Mr. Legault, it’s time to invest in mental health

Asleep somewhere in the depths of the turmoil, there is hope. A little flame that never goes out, even if in the most robust storms it is reduced to a tiny brand. Even though we can’t see him anymore, even if he’s buried too deep for us to even know he’s there, this little brand is fighting against the inner storm to stay alive.



Florence K

Florence K
Artist

But it would be wrong to believe that a simple little breath in its direction will be enough to rekindle it once and for all. In order for the flame of hope to resume its dance, it will have to be given care and sustained attention for some time. Work with the elements of the storm, calm them, keep them away from the small flame so that it shines safely. It is not the work of a single day. Nor of a single meeting.

It is the work of a sustained treatment which is interested in the bio-psycho-social angles of mental health disorders.

Who will see with the patient what are the precipitating factors, the triggers that caused the pain, the distress. The pandemic is crammed with precipitating factors: financial uncertainty, anxiety, never knowing which foot to dance on, isolation, loneliness, loss of social contacts, of our lifestyle, teleworking, and among our adolescents, the feeling of seeing our youth. slip under the fingers, among others. In addition to the pandemic, mourning, a break-up, a job loss, a feeling of failure in the face of a project are just as many precipitating factors. Each of us reacts differently to these situations. This is where the predisposing factors and the protective factors come into play.

Predisposing factors can be made up of thought patterns and cognitive distortions that act like slippery lands or quicksand, and which have been woven during childhood, adolescence, through life events and beats. hard. It can be the fact of having a precarious living situation, of having already known depression, anxiety, or on the contrary of never having known depression or anxiety and of coming face to face with psychic pain for the first time without really being able to put words into it. It can be a family environment or an unstable living environment, present or past, family antecedents, traumas experienced in the past which awaken under the influence of circumstances. And certain predisposing factors also derive part of their roots from genetics, brain physiology, epigenetics, neuroplasticity …

Protective factors play a large role in the direction of the development of psychological distress and mental health disorder.
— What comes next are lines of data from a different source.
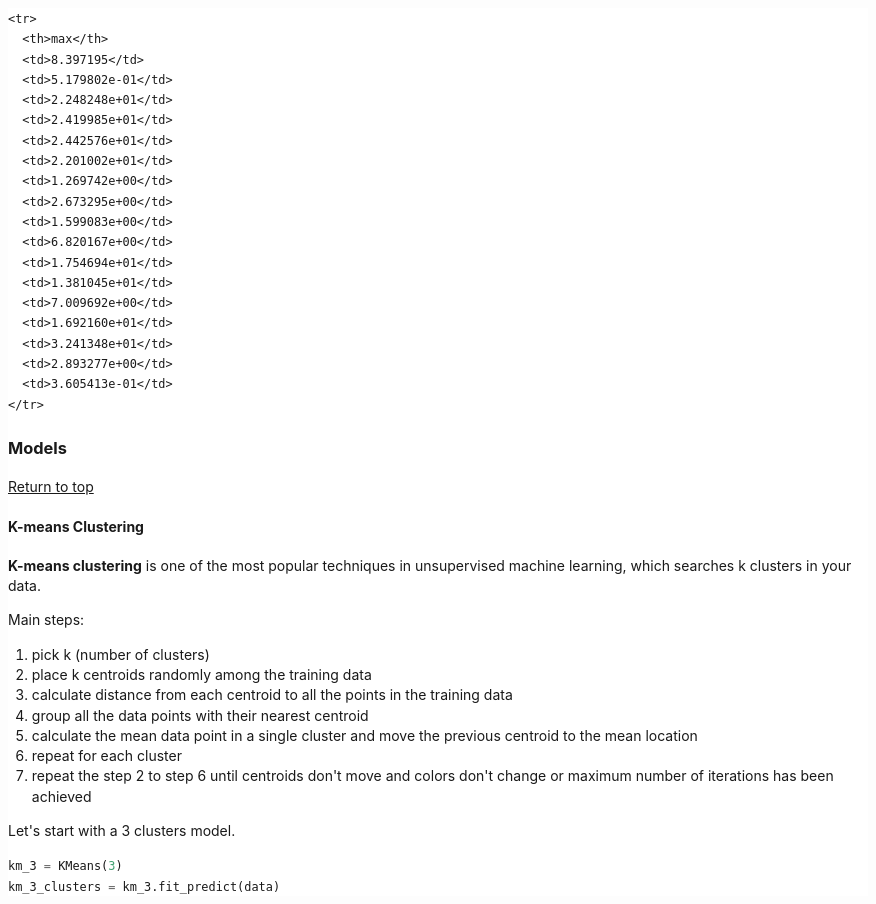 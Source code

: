     <tr>
      <th>max</th>
      <td>8.397195</td>
      <td>5.179802e-01</td>
      <td>2.248248e+01</td>
      <td>2.419985e+01</td>
      <td>2.442576e+01</td>
      <td>2.201002e+01</td>
      <td>1.269742e+00</td>
      <td>2.673295e+00</td>
      <td>1.599083e+00</td>
      <td>6.820167e+00</td>
      <td>1.754694e+01</td>
      <td>1.381045e+01</td>
      <td>7.009692e+00</td>
      <td>1.692160e+01</td>
      <td>3.241348e+01</td>
      <td>2.893277e+00</td>
      <td>3.605413e-01</td>
    </tr>
  </tbody>
</table>
</div>



### Models

[Return to top](#Final-Project:-Applied-Unsupervised-Learning)

#### K-means Clustering

**K-means clustering** is one of the most popular techniques in unsupervised machine learning, which searches k clusters in your data. <br>

Main steps:<br>
<ol>
    <li>pick k (number of clusters)</li>
    <li>place k centroids randomly among the training data</li>
    <li>calculate distance from each centroid to all the points in the training data</li>
    <li>group all the data points with their nearest centroid</li>
    <li>calculate the mean data point in a single cluster and move the previous centroid to the mean location</li>
    <li>repeat for each cluster</li>
    <li>repeat the step 2 to step 6 until centroids don't move and colors don't change or maximum number of iterations has been achieved</li>
</ol> 

Let's start with a 3 clusters model.


```python
km_3 = KMeans(3)
km_3_clusters = km_3.fit_predict(data)
```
Personal support, access to resources, follow-up, appropriate treatment for the necessary duration, modification of the living environment, understanding of what we are going through internally, validation of what we are experiencing , the development of emotional regulation and self-management tools, an open community without prejudices are among these factors. And by betting on these, both in childhood and adulthood, the risks are reduced and promise a better life, a life where psychological pain, when it shows up at the door, does not is more of a condemnation, but rather a wake-up call that it is time to put a plan of action in place.
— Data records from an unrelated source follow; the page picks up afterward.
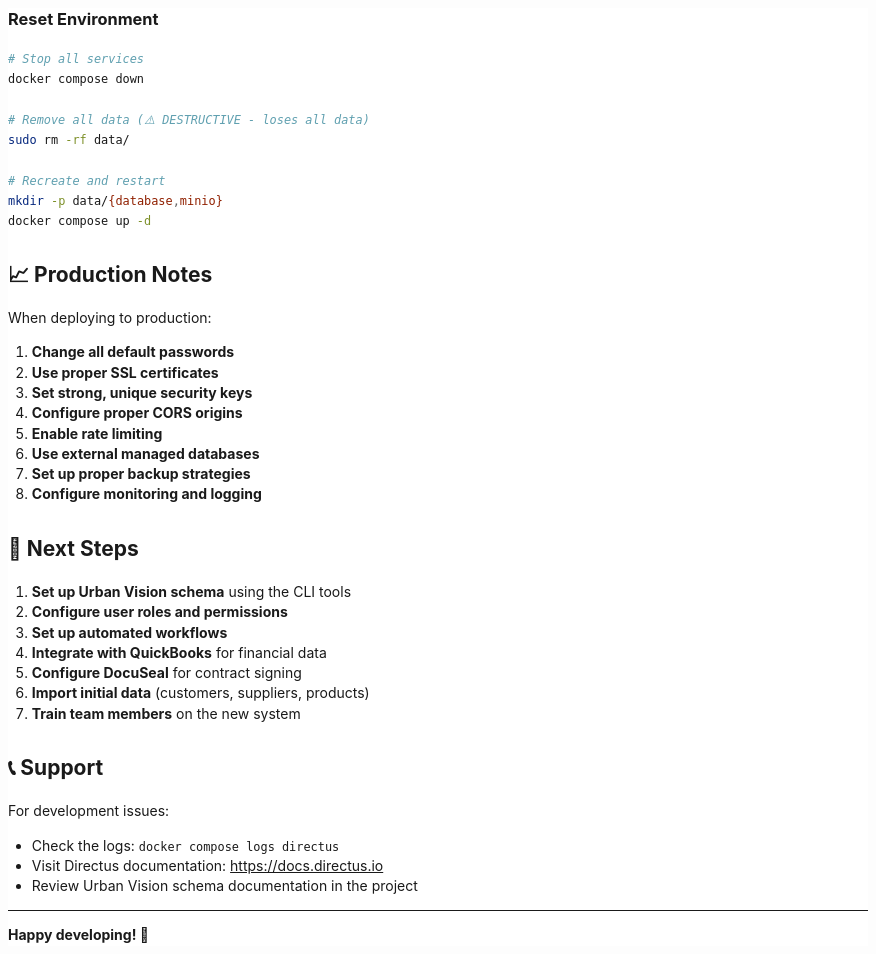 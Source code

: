 ### Reset Environment

```bash
# Stop all services
docker compose down

# Remove all data (⚠️ DESTRUCTIVE - loses all data)
sudo rm -rf data/

# Recreate and restart
mkdir -p data/{database,minio}
docker compose up -d
```

## 📈 Production Notes

When deploying to production:

1. **Change all default passwords**
2. **Use proper SSL certificates**
3. **Set strong, unique security keys**
4. **Configure proper CORS origins**
5. **Enable rate limiting**
6. **Use external managed databases**
7. **Set up proper backup strategies**
8. **Configure monitoring and logging**

## 🎯 Next Steps

1. **Set up Urban Vision schema** using the CLI tools
2. **Configure user roles and permissions**
3. **Set up automated workflows** 
4. **Integrate with QuickBooks** for financial data
5. **Configure DocuSeal** for contract signing
6. **Import initial data** (customers, suppliers, products)
7. **Train team members** on the new system

## 📞 Support

For development issues:
- Check the logs: `docker compose logs directus`
- Visit Directus documentation: https://docs.directus.io
- Review Urban Vision schema documentation in the project

---

**Happy developing! 🚀**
However, a simple visit to the emergency room, a single session with a psychologist or two meetings with a family doctor are not enough to eliminate the specter of psychological distress in an individual. Particularly not if this is the visible tip of a serious mental health disorder like major depression or bipolar disorder, for example. Nor if this distress holds between its nets co-morbidities such as severe anxiety or a substance use disorder.
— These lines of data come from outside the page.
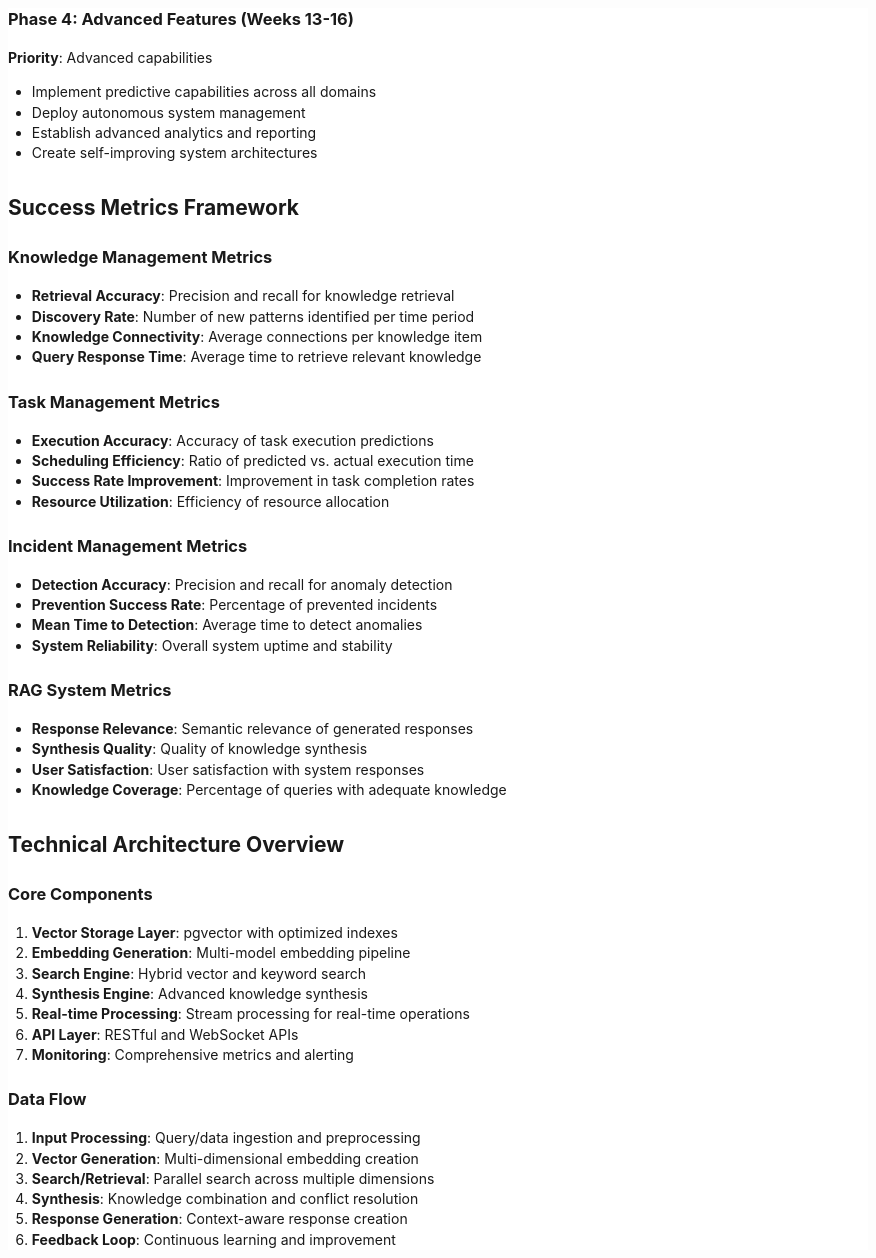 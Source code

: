 ### Phase 4: Advanced Features (Weeks 13-16)
**Priority**: Advanced capabilities
- Implement predictive capabilities across all domains
- Deploy autonomous system management
- Establish advanced analytics and reporting
- Create self-improving system architectures

## Success Metrics Framework

### Knowledge Management Metrics
- **Retrieval Accuracy**: Precision and recall for knowledge retrieval
- **Discovery Rate**: Number of new patterns identified per time period
- **Knowledge Connectivity**: Average connections per knowledge item
- **Query Response Time**: Average time to retrieve relevant knowledge

### Task Management Metrics
- **Execution Accuracy**: Accuracy of task execution predictions
- **Scheduling Efficiency**: Ratio of predicted vs. actual execution time
- **Success Rate Improvement**: Improvement in task completion rates
- **Resource Utilization**: Efficiency of resource allocation

### Incident Management Metrics
- **Detection Accuracy**: Precision and recall for anomaly detection
- **Prevention Success Rate**: Percentage of prevented incidents
- **Mean Time to Detection**: Average time to detect anomalies
- **System Reliability**: Overall system uptime and stability

### RAG System Metrics
- **Response Relevance**: Semantic relevance of generated responses
- **Synthesis Quality**: Quality of knowledge synthesis
- **User Satisfaction**: User satisfaction with system responses
- **Knowledge Coverage**: Percentage of queries with adequate knowledge

## Technical Architecture Overview

### Core Components
1. **Vector Storage Layer**: pgvector with optimized indexes
2. **Embedding Generation**: Multi-model embedding pipeline
3. **Search Engine**: Hybrid vector and keyword search
4. **Synthesis Engine**: Advanced knowledge synthesis
5. **Real-time Processing**: Stream processing for real-time operations
6. **API Layer**: RESTful and WebSocket APIs
7. **Monitoring**: Comprehensive metrics and alerting

### Data Flow
1. **Input Processing**: Query/data ingestion and preprocessing
2. **Vector Generation**: Multi-dimensional embedding creation
3. **Search/Retrieval**: Parallel search across multiple dimensions
4. **Synthesis**: Knowledge combination and conflict resolution
5. **Response Generation**: Context-aware response creation
6. **Feedback Loop**: Continuous learning and improvement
What to do when we no longer recognize each other?

The complexity of the disease is very real and is multidimensional. The treatment must be adapted to these dimensions and must follow the fluctuations of the disease. We often hear people say: “If things don’t go well, don’t hesitate to get help. But where can this help be found, if there are no resources available for months to come, and if the individual who suffers does not know what resource he needs? When you break an arm, you know what to do. When you have pneumonia, you know where to go. But when we no longer recognize each other? When we don’t understand each other anymore and we don’t have the words to explain what we feel because we have never been taught them? When we are afraid to talk about it because of the centuries of stigmatization that precede us? When we have no one to accompany us? When we isolate ourselves more and more because of the symptoms of the disease? When we lose touch with reality? When our anhedonia is so strong that even what once was our greatest pleasure no longer makes us hot or cold? When our loss of motivation (a symptom of depression) doesn’t even allow us to get out of bed? When our cognitive functions are so affected that we can barely read three sentences? When the flame of hope is so close to being extinguished that you think it’s not even worth trying to find help? Because we know that finding immediate help and then having sustained follow-up is one of the greatest challenges of our era.

Mr. Legault, the situation is more than urgent. We must, by all means, make psychological help accessible in the short, medium and long terms. And simplify access. People who suffer no longer know where or what to turn to, their families suffer, their professional life too, and the collateral damage is enormous. As much for them as for the health of your society and for that of your economy (I don’t like to speak in these terms, it is the human being that takes precedence, but apparently, it is the economy which has the upper hand. the decisions…).

Life is precious. That’s all we got. Finding yourself on the edge of the abyss is never a choice. It is not to stop living that we want to leave, it is to stop suffering. It is sickness that cries out, relegating the mind to the supporting role. No one is his disease.